On December 12, 2015 at 12:43:20 PM, Jakob Egger via swift-evolution (swift-evolution@swift.org) wrote:

At the moment "guard let" can only be used for unwrapping optionals. It
would be really nice if it could also be used with non-optional values.
For example, I'd like to write code like the following

guard
let tableView = self.tableView,
let col = tableView.columnWithIdentifier("MyColumn") where col != -1
else {
NSBeep()
print("an error occurred")
return
}

This is not possible, because the second let assignment is non-optional,
so I have to write it like this:

guard let tableView = self.tableView else {
NSBeep()
print("an error occurred")
return
}
let col = tableView.columnWithIdentifier("MyColumn")
guard col != -1 else {
NSBeep()
print("an error occurred")
return
}

This leads to a lot of duplicated error handling code.

Ideally, I'd also like to mix let & where clauses in a single guard
statement, like this:

guard
let tableView = self.tableView,
let col = tableView.columnWithIdentifier("MyColumn") where col !=
-1,
let headerCell = tableView.tableColumns[col].headerCell as?
MyTableHeaderCell
else {
NSBeep()
print("an error occurred")
return
}

What do you think?
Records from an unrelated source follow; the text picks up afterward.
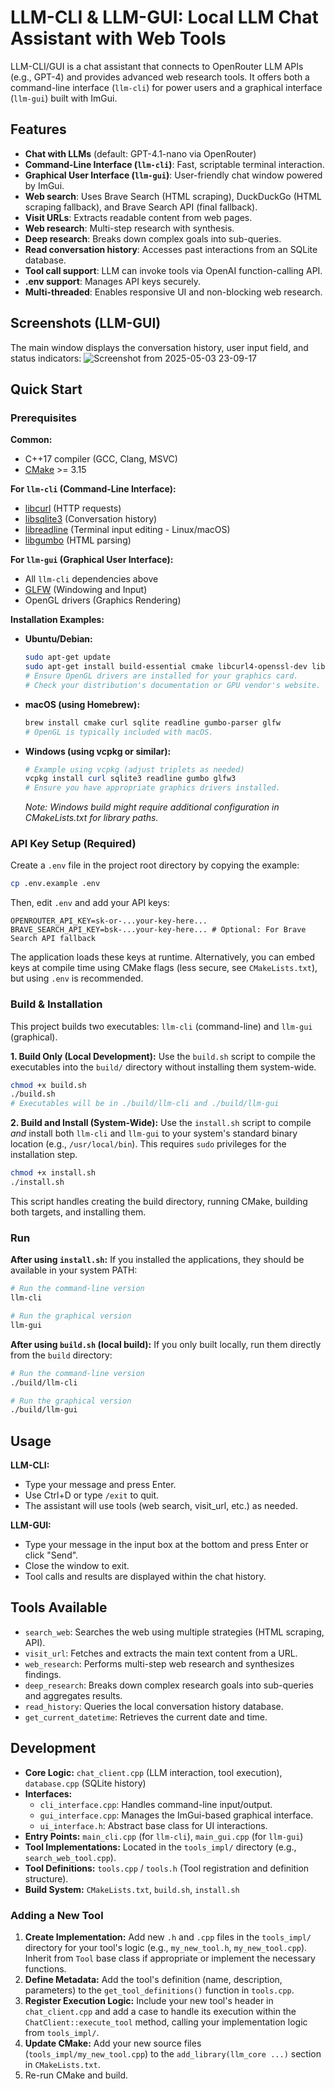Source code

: # LLM-CLI & LLM-GUI: Local LLM Chat Assistant with Web Tools

LLM-CLI/GUI is a chat assistant that connects to OpenRouter LLM APIs (e.g., GPT-4) and provides advanced web research tools. It offers both a command-line interface (`llm-cli`) for power users and a graphical interface (`llm-gui`) built with ImGui.

## Features

- **Chat with LLMs** (default: GPT-4.1-nano via OpenRouter)
- **Command-Line Interface (`llm-cli`)**: Fast, scriptable terminal interaction.
- **Graphical User Interface (`llm-gui`)**: User-friendly chat window powered by ImGui.
- **Web search**: Uses Brave Search (HTML scraping), DuckDuckGo (HTML scraping fallback), and Brave Search API (final fallback).
- **Visit URLs**: Extracts readable content from web pages.
- **Web research**: Multi-step research with synthesis.
- **Deep research**: Breaks down complex goals into sub-queries.
- **Read conversation history**: Accesses past interactions from an SQLite database.
- **Tool call support**: LLM can invoke tools via OpenAI function-calling API.
- **.env support**: Manages API keys securely.
- **Multi-threaded**: Enables responsive UI and non-blocking web research.

## Screenshots (LLM-GUI)

The main window displays the conversation history, user input field, and status indicators:
![Screenshot from 2025-05-03 23-09-17](https://github.com/user-attachments/assets/00d012c3-c1e6-474a-ad32-09f177464b0d)


## Quick Start

### Prerequisites

**Common:**
- C++17 compiler (GCC, Clang, MSVC)
- [CMake](https://cmake.org/) >= 3.15

**For `llm-cli` (Command-Line Interface):**
- [libcurl](https://curl.se/libcurl/) (HTTP requests)
- [libsqlite3](https://www.sqlite.org/) (Conversation history)
- [libreadline](https://tiswww.case.edu/php/chet/readline/rltop.html) (Terminal input editing - Linux/macOS)
- [libgumbo](https://github.com/google/gumbo-parser) (HTML parsing)

**For `llm-gui` (Graphical User Interface):**
- All `llm-cli` dependencies above
- [GLFW](https://www.glfw.org/) (Windowing and Input)
- OpenGL drivers (Graphics Rendering)

**Installation Examples:**

*   **Ubuntu/Debian:**
    ```sh
    sudo apt-get update
    sudo apt-get install build-essential cmake libcurl4-openssl-dev libsqlite3-dev libreadline-dev libgumbo-dev libglfw3-dev
    # Ensure OpenGL drivers are installed for your graphics card.
    # Check your distribution's documentation or GPU vendor's website.
    ```
*   **macOS (using Homebrew):**
    ```sh
    brew install cmake curl sqlite readline gumbo-parser glfw
    # OpenGL is typically included with macOS.
    ```
*   **Windows (using vcpkg or similar):**
    ```powershell
    # Example using vcpkg (adjust triplets as needed)
    vcpkg install curl sqlite3 readline gumbo glfw3
    # Ensure you have appropriate graphics drivers installed.
    ```
    *Note: Windows build might require additional configuration in CMakeLists.txt for library paths.*

### API Key Setup (Required)

Create a `.env` file in the project root directory by copying the example:
```sh
cp .env.example .env
```
Then, edit `.env` and add your API keys:
```dotenv
OPENROUTER_API_KEY=sk-or-...your-key-here...
BRAVE_SEARCH_API_KEY=bsk-...your-key-here... # Optional: For Brave Search API fallback
```
The application loads these keys at runtime. Alternatively, you can embed keys at compile time using CMake flags (less secure, see `CMakeLists.txt`), but using `.env` is recommended.

### Build & Installation

This project builds two executables: `llm-cli` (command-line) and `llm-gui` (graphical).

**1. Build Only (Local Development):**
Use the `build.sh` script to compile the executables into the `build/` directory without installing them system-wide.
```sh
chmod +x build.sh
./build.sh
# Executables will be in ./build/llm-cli and ./build/llm-gui
```

**2. Build and Install (System-Wide):**
Use the `install.sh` script to compile *and* install both `llm-cli` and `llm-gui` to your system's standard binary location (e.g., `/usr/local/bin`). This requires `sudo` privileges for the installation step.
```sh
chmod +x install.sh
./install.sh
```
This script handles creating the build directory, running CMake, building both targets, and installing them.

### Run

**After using `install.sh`:**
If you installed the applications, they should be available in your system PATH:
```sh
# Run the command-line version
llm-cli

# Run the graphical version
llm-gui
```

**After using `build.sh` (local build):**
If you only built locally, run them directly from the `build` directory:
```sh
# Run the command-line version
./build/llm-cli

# Run the graphical version
./build/llm-gui
```

## Usage

**LLM-CLI:**
- Type your message and press Enter.
- Use Ctrl+D or type `/exit` to quit.
- The assistant will use tools (web search, visit_url, etc.) as needed.

**LLM-GUI:**
- Type your message in the input box at the bottom and press Enter or click "Send".
- Close the window to exit.
- Tool calls and results are displayed within the chat history.

## Tools Available

- `search_web`: Searches the web using multiple strategies (HTML scraping, API).
- `visit_url`: Fetches and extracts the main text content from a URL.
- `web_research`: Performs multi-step web research and synthesizes findings.
- `deep_research`: Breaks down complex research goals into sub-queries and aggregates results.
- `read_history`: Queries the local conversation history database.
- `get_current_datetime`: Retrieves the current date and time.

## Development

- **Core Logic:** `chat_client.cpp` (LLM interaction, tool execution), `database.cpp` (SQLite history)
- **Interfaces:**
    - `cli_interface.cpp`: Handles command-line input/output.
    - `gui_interface.cpp`: Manages the ImGui-based graphical interface.
    - `ui_interface.h`: Abstract base class for UI interactions.
- **Entry Points:** `main_cli.cpp` (for `llm-cli`), `main_gui.cpp` (for `llm-gui`)
- **Tool Implementations:** Located in the `tools_impl/` directory (e.g., `search_web_tool.cpp`).
- **Tool Definitions:** `tools.cpp` / `tools.h` (Tool registration and definition structure).
- **Build System:** `CMakeLists.txt`, `build.sh`, `install.sh`

### Adding a New Tool

1.  **Create Implementation:** Add new `.h` and `.cpp` files in the `tools_impl/` directory for your tool's logic (e.g., `my_new_tool.h`, `my_new_tool.cpp`). Inherit from `Tool` base class if appropriate or implement the necessary functions.
2.  **Define Metadata:** Add the tool's definition (name, description, parameters) to the `get_tool_definitions()` function in `tools.cpp`.
3.  **Register Execution Logic:** Include your new tool's header in `chat_client.cpp` and add a case to handle its execution within the `ChatClient::execute_tool` method, calling your implementation logic from `tools_impl/`.
4.  **Update CMake:** Add your new source files (`tools_impl/my_new_tool.cpp`) to the `add_library(llm_core ...)` section in `CMakeLists.txt`.
5.  Re-run CMake and build.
Right now I always end up writing a lot of separate
guard statement, and I have a lot of repeated error handling code.

Best regards,
Jakob
_______________________________________________
swift-evolution mailing list
swift-evolution@swift.org
https://lists.swift.org/mailman/listinfo/swift-evolution


(Zef Houssney) #3

Jacob, you actually don’t need to have the redundant guard statement. If you want to assign something to a constant or variable, you just do that before the `guard let`, and you can still use it in the `where`:

let col = tableView.columnWithIdentifier("MyColumn")
guard let tableView = self.tableView where col != -1 else {
  NSBeep()
  print("an error occurred")
  return
}

Zef

···

On Dec 12, 2015, at 11:23 AM, Al Skipp via swift-evolution <swift-evolution@swift.org> wrote:

How about extending ‘NSTableView’ with a subscript?

extension NSTableView {
subscript(columnID columnID: String) -> Int? {
   get {
     let c = columnWithIdentifier(columnID)
     return c >= 0 ? c : .None
   }
}
}

tableView[columnID: "MyColumn"]

It doesn’t address the general case, but it does introduce a more Swifty way of dealing with non-existent return values in this use case and would enable you to use it with guard.

Al

On 12 Dec 2015, at 17:43, Jakob Egger via swift-evolution <swift-evolution@swift.org> wrote:

At the moment "guard let" can only be used for unwrapping optionals. It
would be really nice if it could also be used with non-optional values.
For example, I'd like to write code like the following

guard
  let tableView = self.tableView,
  let col = tableView.columnWithIdentifier("MyColumn") where col != -1
else {
  NSBeep()
  print("an error occurred")
  return
}

This is not possible, because the second let assignment is non-optional,
so I have to write it like this:

guard let tableView = self.tableView else {
  NSBeep()
  print("an error occurred")
  return
}
let col = tableView.columnWithIdentifier("MyColumn")
guard col != -1 else {
  NSBeep()
  print("an error occurred")
  return
}

This leads to a lot of duplicated error handling code.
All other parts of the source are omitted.